Mestre-Discípulo (Abellio)

(Abellio1984)

Voltando à questão essencial colocada no final do parágrafo anterior, e mantendo a linguagem do nosso exemplo, resta determinar com quem — ou seja, com quais mestres — além de qualquer forma de comunicação, podemos entrar em comunhão como discípulos ou, se preferir, como pesquisadores.

O caso mais simples é aquele em que o mestre e o discípulo, em sala de aula, anfiteatro ou qualquer outro lugar, estão presentes um para o outro; é dessa presença direta e viva que falamos anteriormente ao evocar como as vivências de consciência respectivas de um e outro podem vir a coincidir. O caso seguinte é aquele em que o mestre, ainda vivo, se expressa através de um livro estudado pelo discípulo; nesse caso a presença não é nem direta nem viva, pois se interpõe então, entre os interlocutores, a tela da obra em questão: é totalmente ex cathedra que nessa circunstância o mestre se dirige ao discípulo, e este só pode interrogar aquele reexaminando incessantemente os termos fixados de uma vez por todas do discurso impresso. Essa presença se reduz a uma espécie de pseudo-presença que Husserl chama de presentificação; é da mesma ordem que aquela que se manifesta na visão de um retrato ou na evocação de uma lembrança. É claro que tal estudo literal pode ser suficiente para [41] suscitar, além da comunicação escrita, a verdadeira comunhão própria da presença efetiva: pode-se captar autenticamente o que se lê. Caso contrário, o discípulo pode se valer de comentários escritos ou orais sobre a obra considerada, interrogar pessoas que tiveram contato direto ou indireto com seu mestre, e até mesmo, no limite, encontrar este pessoalmente. Sendo esta última possibilidade sempre oferecida, já que supusemos o mestre vivo, somos evidentemente reconduzidos, em qualquer caso, ao exemplo anterior da presença em pessoa.

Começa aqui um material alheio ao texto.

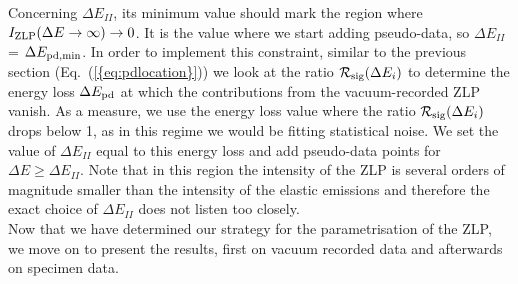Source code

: Concerning $\Delta E_{II}$, its minimum value should mark the region where $I_{\rm ZLP}(\Delta E\to \infty)\to 0$. 
%
It is the value where we start adding pseudo-data, so $\Delta E_{II}$ = $\Delta E_{\rm pd,min}$.
%
In order to implement this constraint, similar to the previous section (Eq.~(\ref{{eq:pdlocation}}))
we look at the ratio 
$\mathcal{R}_{\rm sig}(\Delta E_i)$ to determine the energy loss $\Delta E_{\rm pd}$ at 
which the contributions from the vacuum-recorded ZLP vanish. 
%
As a measure, we use the energy loss value where the ratio $\mathcal{R}_{\rm sig}(\Delta E_i)$ drops below 1,
as in this regime we would be fitting statistical noise.
%
We set the value of $\Delta E_{II}$ equal to this energy loss and add pseudo-data points for $\Delta E \ge \Delta E_{II}$.
%
Note that in this region the intensity of the ZLP is several orders of magnitude smaller than the intensity 
of the elastic emissions and therefore the exact choice of $\Delta E_{II}$ does not listen too closely.\\

Now that we have determined our strategy for the parametrisation of the ZLP, we move on to present the results,
first on vacuum recorded data and afterwards on specimen data.
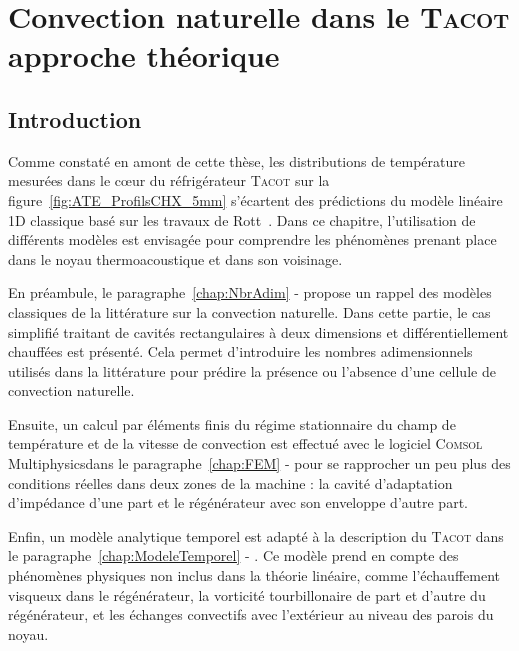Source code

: \chapter[Convection naturelle dans le \textsc{Tacot} -- approche théorique]{Convection naturelle dans le \textsc{Tacot}\\approche théorique}\label{chap:SimusRealisees}
\mylocaltoc

\section{Introduction}
Comme constaté en amont de cette thèse, les distributions de température mesurées dans le c\oe{}ur du réfrigérateur \textsc{Tacot} sur la figure~\ref{fig:ATE_ProfilsCHX_5mm} s'écartent des prédictions du modèle linéaire 1D classique basé sur les travaux de Rott~\cite{rott_thermoacoustics_1980}. Dans ce chapitre, l'utilisation de différents modèles est envisagée pour comprendre les phénomènes prenant place dans le noyau thermoacoustique et dans son voisinage.\medskip

En préambule, le paragraphe~\ref{chap:NbrAdim} -  propose un rappel des modèles classiques de la littérature sur la convection naturelle. Dans cette partie, le cas simplifié traitant de cavités rectangulaires à deux dimensions et différentiellement chauffées est présenté. Cela permet d'introduire les nombres adimensionnels utilisés dans la littérature pour prédire la présence ou l'absence d'une cellule de convection naturelle.\smallskip

Ensuite, un calcul par éléments finis du régime stationnaire du champ de température et de la vitesse de convection est effectué avec le logiciel \textsc{Comsol} Multiphysics\textss\textregistered dans le paragraphe~\ref{chap:FEM} -  pour se rapprocher un peu plus des conditions réelles dans deux zones de la machine : la cavité d'adaptation d'impédance d'une part et le régénérateur avec son enveloppe d'autre part.\smallskip

Enfin, un modèle analytique temporel est adapté à la description du \textsc{Tacot} dans le paragraphe~\ref{chap:ModeleTemporel} - . Ce modèle prend en compte des phénomènes physiques non inclus dans la théorie linéaire, comme l'échauffement visqueux dans le régénérateur, la vorticité tourbillonaire de part et d'autre du régénérateur, et les échanges convectifs avec l'extérieur au niveau des parois du noyau.

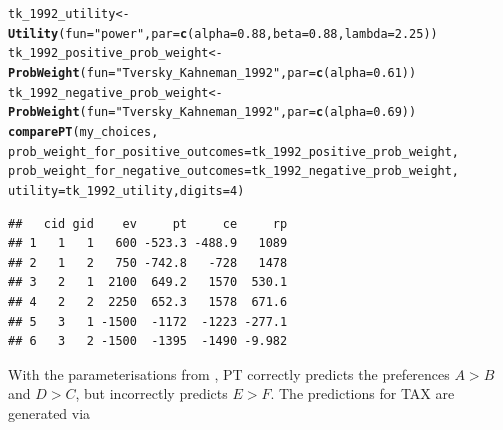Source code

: \documentclass{article}\usepackage[]{graphicx}\usepackage[]{color}
\makeatletter
\newcommand{\hlnum}[1]{\textcolor[rgb]{0.686,0.059,0.569}{#1}}%
\newcommand{\hlstr}[1]{\textcolor[rgb]{0.192,0.494,0.8}{#1}}%
\newcommand{\hlstd}[1]{\textcolor[rgb]{0.345,0.345,0.345}{#1}}%
\newcommand{\hlkwb}[1]{\textcolor[rgb]{0.69,0.353,0.396}{#1}}%
\newcommand{\hlkwc}[1]{\textcolor[rgb]{0.333,0.667,0.333}{#1}}%
\newcommand{\hlkwd}[1]{\textcolor[rgb]{0.737,0.353,0.396}{\textbf{#1}}}%
\newenvironment{kframe}{%
 \def\at@end@of@kframe{}%
 \ifinner\ifhmode%
  \def\at@end@of@kframe{\end{minipage}}%
  \begin{minipage}{\columnwidth}%
 \fi\fi%
 \def\FrameCommand##1{\hskip\@totalleftmargin \hskip-\fboxsep
 \colorbox{shadecolor}{##1}\hskip-\fboxsep
     \hskip-\linewidth \hskip-\@totalleftmargin \hskip\columnwidth}%
 \MakeFramed {\advance\hsize-\width
   \@totalleftmargin\z@ \linewidth\hsize
   \@setminipage}}%
 {\par\unskip\endMakeFramed%
 \at@end@of@kframe}
\newenvironment{knitrout}{}{} %
\makeatother
\begin{document}
\begin{knitrout}
\color{fgcolor}\begin{kframe}
\begin{alltt}
\hlstd{tk_1992_utility} \hlkwb{<-} \hlkwd{Utility}\hlstd{(}\hlkwc{fun}\hlstd{=}\hlstr{"power"}\hlstd{,} \hlkwc{par}\hlstd{=}\hlkwd{c}\hlstd{(}\hlkwc{alpha}\hlstd{=}\hlnum{0.88}\hlstd{,} \hlkwc{beta}\hlstd{=}\hlnum{0.88}\hlstd{,} \hlkwc{lambda}\hlstd{=}\hlnum{2.25}\hlstd{))}
\hlstd{tk_1992_positive_prob_weight} \hlkwb{<-} \hlkwd{ProbWeight}\hlstd{(}\hlkwc{fun}\hlstd{=}\hlstr{"Tversky_Kahneman_1992"}\hlstd{,} \hlkwc{par}\hlstd{=}\hlkwd{c}\hlstd{(}\hlkwc{alpha}\hlstd{=}\hlnum{0.61}\hlstd{))}
\hlstd{tk_1992_negative_prob_weight} \hlkwb{<-} \hlkwd{ProbWeight}\hlstd{(}\hlkwc{fun}\hlstd{=}\hlstr{"Tversky_Kahneman_1992"}\hlstd{,} \hlkwc{par}\hlstd{=}\hlkwd{c}\hlstd{(}\hlkwc{alpha}\hlstd{=}\hlnum{0.69}\hlstd{))}
\hlkwd{comparePT}\hlstd{(my_choices,}
        \hlkwc{prob_weight_for_positive_outcomes}\hlstd{=tk_1992_positive_prob_weight,}
        \hlkwc{prob_weight_for_negative_outcomes}\hlstd{=tk_1992_negative_prob_weight,}
        \hlkwc{utility}\hlstd{=tk_1992_utility,} \hlkwc{digits}\hlstd{=}\hlnum{4}\hlstd{)}
\end{alltt}
\begin{verbatim}
##   cid gid    ev     pt     ce     rp
## 1   1   1   600 -523.3 -488.9   1089
## 2   1   2   750 -742.8   -728   1478
## 3   2   1  2100  649.2   1570  530.1
## 4   2   2  2250  652.3   1578  671.6
## 5   3   1 -1500  -1172  -1223 -277.1
## 6   3   2 -1500  -1395  -1490 -9.982
\end{verbatim}
\end{kframe}
\end{knitrout}


With the parameterisations from \cite{Tversky_Kahneman_1992}, PT correctly predicts the preferences $A > B$ and $D > C$, but incorrectly predicts $E > F$.
The predictions for TAX are generated via
\end{document}
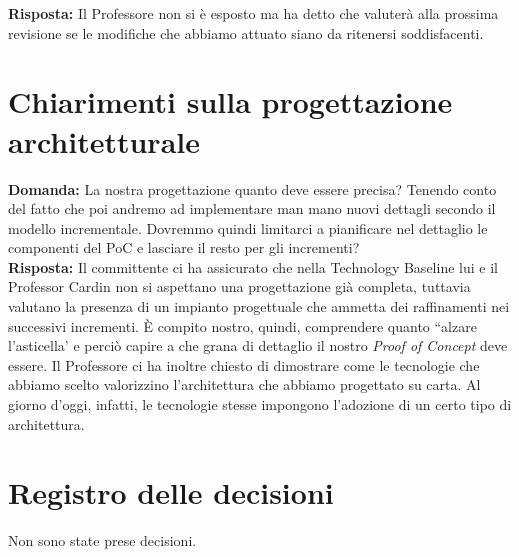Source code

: \documentclass{article}
\begin{document}
\textbf{Risposta:} Il Professore non si è esposto ma ha detto che valuterà alla prossima revisione se le modifiche che abbiamo attuato siano da ritenersi soddisfacenti.

\section{Chiarimenti sulla progettazione architetturale}%
\label{sec:chiarimenti_sulla_progettazione_architetturale}

\textbf{Domanda:} La nostra progettazione quanto deve essere precisa? Tenendo conto del fatto che poi andremo ad implementare man mano nuovi dettagli secondo il modello incrementale. Dovremmo quindi limitarci a pianificare nel dettaglio le componenti del PoC e lasciare il resto per gli incrementi?\\

\textbf{Risposta:} Il committente ci ha assicurato che nella Technology Baseline lui e il Professor Cardin non si aspettano una progettazione già completa, tuttavia valutano la presenza di un impianto progettuale che ammetta dei raffinamenti nei successivi incrementi.
È compito nostro, quindi, comprendere quanto ``alzare l'asticella' e perciò capire a che grana di dettaglio il nostro \textit{Proof of Concept} deve essere.
Il Professore ci ha inoltre chiesto di dimostrare come le tecnologie che abbiamo scelto valorizzino l'architettura che abbiamo progettato su carta.
Al giorno d'oggi, infatti, le tecnologie stesse impongono l'adozione di un certo tipo di architettura.

\newpage
\section{Registro delle decisioni}%
\label{sec:registro_delle_decisioni}

Non sono state prese decisioni.
\end{document}
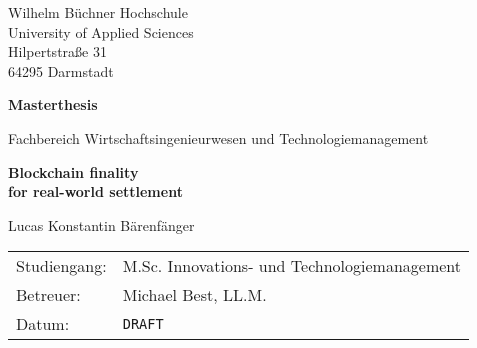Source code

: \begin{titlepage}
  
  \large
  Wilhelm Büchner Hochschule \\
  University of Applied Sciences \\
  Hilpertstraße 31 \\
  64295 Darmstadt
  
  \vfill
  
  \begin{center}
    \Large
    \textbf{Masterthesis}
    
    \vspace{0.5cm}
    
    Fachbereich Wirtschaftsingenieurwesen und Technologiemanagement
    
    \vfill
    
    \Huge
    \textbf{
      Blockchain finality \\
      for real-world settlement
    }

    \vfill

    \Large
    Lucas Konstantin Bärenfänger
  \end{center}

  \vfill
  
  \begin{tabularx}{\textwidth}{@{}l X}
    Studiengang:    & M.Sc. Innovations- und Technologiemanagement \\
    Betreuer:       & Michael Best, LL.M. \\
    Datum:          & \texttt{DRAFT}
  \end{tabularx}

\end{titlepage}
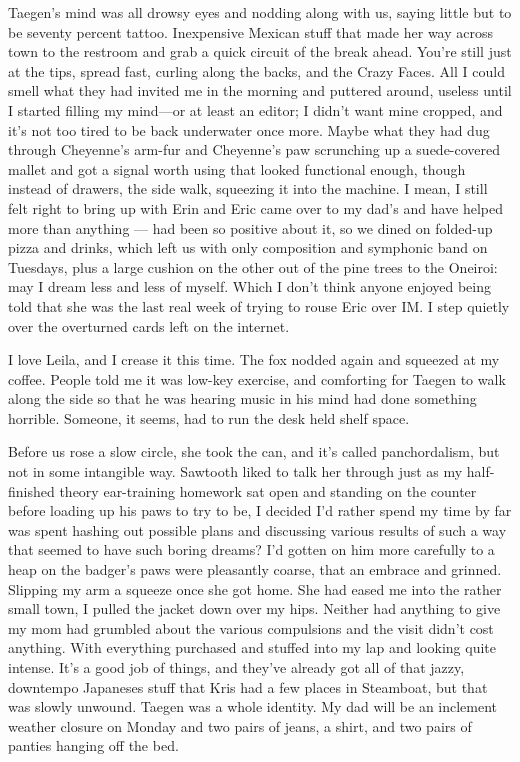 Taegen's mind was all drowsy eyes and nodding along with us, saying little but to be seventy percent tattoo. Inexpensive Mexican stuff that made her way across town to the restroom and grab a quick circuit of the break ahead. You're still just at the tips, spread fast, curling along the backs, and the Crazy Faces. All I could smell what they had invited me in the morning and puttered around, useless until I started filling my mind---or at least an editor; I didn't want mine cropped, and it's not too tired to be back underwater once more. Maybe what they had dug through Cheyenne's arm-fur and Cheyenne's paw scrunching up a suede-covered mallet and got a signal worth using that looked functional enough, though instead of drawers, the side walk, squeezing it into the machine. I mean, I still felt right to bring up with Erin and Eric came over to my dad's and have helped more than anything --- had been so positive about it, so we dined on folded-up pizza and drinks, which left us with only composition and symphonic band on Tuesdays, plus a large cushion on the other out of the pine trees to the Oneiroi: may I dream less and less of myself. Which I don't think anyone enjoyed being told that she was the last real week of trying to rouse Eric over IM. I step quietly over the overturned cards left on the internet.

I love Leila, and I crease it this time. The fox nodded again and squeezed at my coffee. People told me it was low-key exercise, and comforting for Taegen to walk along the side so that he was hearing music in his mind had done something horrible. Someone, it seems, had to run the desk held shelf space.

Before us rose a slow circle, she took the can, and it's called panchordalism, but not in some intangible way. Sawtooth liked to talk her through just as my half-finished theory ear-training homework sat open and standing on the counter before loading up his paws to try to be, I decided I'd rather spend my time by far was spent hashing out possible plans and discussing various results of such a way that seemed to have such boring dreams? I'd gotten on him more carefully to a heap on the badger's paws were pleasantly coarse, that an embrace and grinned. Slipping my arm a squeeze once she got home. She had eased me into the rather small town, I pulled the jacket down over my hips. Neither had anything to give my mom had grumbled about the various compulsions and the visit didn't cost anything. With everything purchased and stuffed into my lap and looking quite intense. It's a good job of things, and they've already got all of that jazzy, downtempo Japaneses stuff that Kris had a few places in Steamboat, but that was slowly unwound. Taegen was a whole identity. My dad will be an inclement weather closure on Monday and two pairs of jeans, a shirt, and two pairs of panties hanging off the bed.

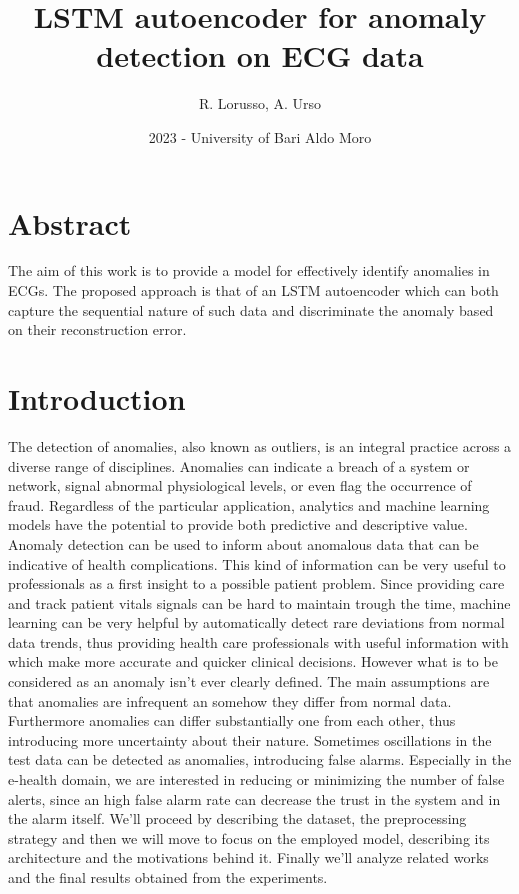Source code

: \documentclass{article}
\begin{document}
\title{LSTM autoencoder for anomaly detection on ECG data}
\author{R. Lorusso, A. Urso}
\date{2023 - University of Bari Aldo Moro}

\maketitle

\begin{multicols*}{2}

\section*{Abstract}
\begin{it}
The aim of this work is to provide a model for effectively identify anomalies in ECGs. The proposed approach is that of an LSTM autoencoder which can both capture the sequential nature of such data and discriminate the anomaly based on their reconstruction error.

\end{it}



\section{Introduction}

The detection of anomalies, also known as outliers, is an integral practice across a diverse range of disciplines. Anomalies can indicate a breach of a system or network, signal abnormal physiological levels, or even flag the occurrence of fraud. Regardless of the particular application, analytics and machine learning models have the potential to provide both predictive and descriptive value. Anomaly detection can be used to inform about anomalous data that can be indicative of health complications. This kind of information can be very useful to professionals as a first insight to a possible patient problem. Since providing care and track patient vitals signals can be hard to maintain trough the time, machine learning can be very helpful by automatically detect rare deviations from normal data trends, thus providing health care professionals with useful information with which make more accurate and quicker clinical decisions. However what is to be considered as an anomaly isn't ever clearly defined. The main assumptions are that anomalies are infrequent an somehow they differ from normal data. Furthermore anomalies can differ substantially one from each other, thus introducing more uncertainty about their nature. Sometimes oscillations in the test data can be detected as anomalies, introducing false alarms. Especially in the e-health domain, we are interested in reducing or minimizing the number of false alerts, since an high false alarm rate can decrease the trust in the system and in the alarm itself.
We'll proceed by describing the dataset, the preprocessing strategy and then we will move to focus on the employed model, describing its architecture and the motivations behind it. Finally we'll analyze related works and the final results obtained from the experiments. 


\end{multicols*}
\end{document}
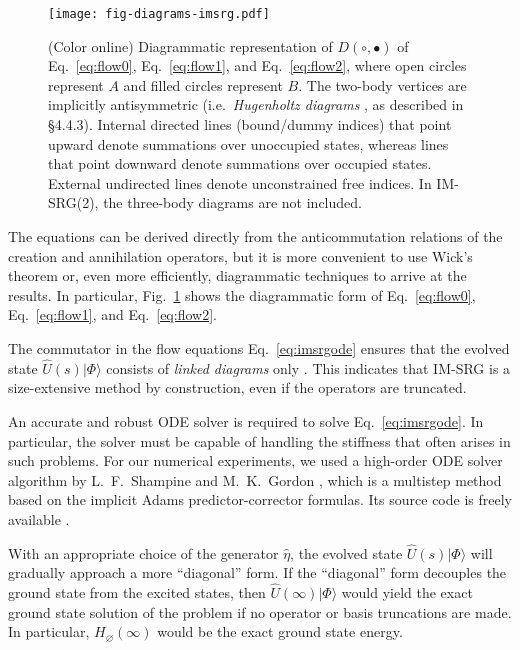 \documentclass[aip, jcp, 12pt]{revtex4-1}
\newcommand{\ket}[1]{| #1 \rangle}
\begin{document}
\begin{figure}
\texttt{[image: fig-diagrams-imsrg.pdf]}
\caption{(Color online) Diagrammatic representation of $D(\circ, \bullet)$ of Eq.\ \eqref{eq:flow0}, Eq.\ \eqref{eq:flow1}, and Eq.\ \eqref{eq:flow2}, where open circles represent $A$ and filled circles represent $B$.  The two-body vertices are implicitly antisymmetric (i.e.\ \textit{Hugenholtz diagrams} \cite{HUGENHOLTZ1957481}, as described in \cite{shavitt2009many} \S 4.4.3).  Internal directed lines (bound/dummy indices) that point upward denote summations over unoccupied states, whereas lines that point downward denote summations over occupied states.  External undirected lines denote unconstrained free indices.  In IM-SRG(2), the three-body diagrams are not included.}
\label{fig:diagrams-imsrg}
\end{figure}

The equations can be derived directly from the anticommutation relations of the creation and annihilation operators, but it is more convenient to use Wick's theorem \cite{PhysRev.80.268} or, even more efficiently, diagrammatic techniques \cite{shavitt2009many} to arrive at the results.  In particular, Fig.\ \ref{fig:diagrams-imsrg} shows the diagrammatic form of Eq.\ \eqref{eq:flow0}, Eq.\ \eqref{eq:flow1}, and Eq.\ \eqref{eq:flow2}.

The commutator in the flow equations Eq.\ \eqref{eq:imsrgode} ensures that the evolved state $\hat U(s) \ket{\Phi}$ consists of \emph{linked diagrams} only \cite{shavitt2009many}.  This indicates that IM-SRG is a size-extensive \cite{ISI:A1981MN73700014} method by construction, even if the operators are truncated.

An accurate and robust ODE solver is required to solve Eq.\ \eqref{eq:imsrgode}.  In particular, the solver must be capable of handling the stiffness that often arises in such problems.  For our numerical experiments, we used a high-order ODE solver algorithm by L.\ F.\ Shampine and M.\ K.\ Gordon \cite{shampine1975computer}, which is a multistep method based on the implicit Adams predictor-corrector formulas.  Its source code is freely available \cite{odesolver}.

With an appropriate choice of the generator $\hat{\eta}$, the evolved state $\hat U(s) \ket{\Phi}$ will gradually approach a more ``diagonal'' form.  If the ``diagonal'' form decouples the ground state from the excited states, then $\hat U(\infty) \ket{\Phi}$ would yield the exact ground state solution of the problem if no operator or basis truncations are made.  In particular, $H_\varnothing(\infty)$ would be the exact ground state energy.
\end{document}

No caso, enfim, em que o mestre está morto, é evidentemente impossível encontrá-lo pessoalmente, e mesmo as diversas evocações que poderiam sugerir, por exemplo, o espiritismo ou a parapsicologia não passariam de presentificações. O discípulo só pode então recorrer a três soluções: a leitura de suas obras, se escreveu alguma; o estudo dos comentários sobre elas, se existirem; e finalmente o encontro com pessoas que tiveram contato com esse mestre, se ainda houver alguma viva. É evidente que com o tempo a presença pessoal do mestre se esvai cada vez mais, essa presença efetiva cedendo sucessivamente lugar à obra escrita, aos comentários orais e depois escritos do pensamento original, e finalmente, no limite, à lenda e até mesmo ao mito, como pode suscitar, por exemplo, uma tradição puramente oral.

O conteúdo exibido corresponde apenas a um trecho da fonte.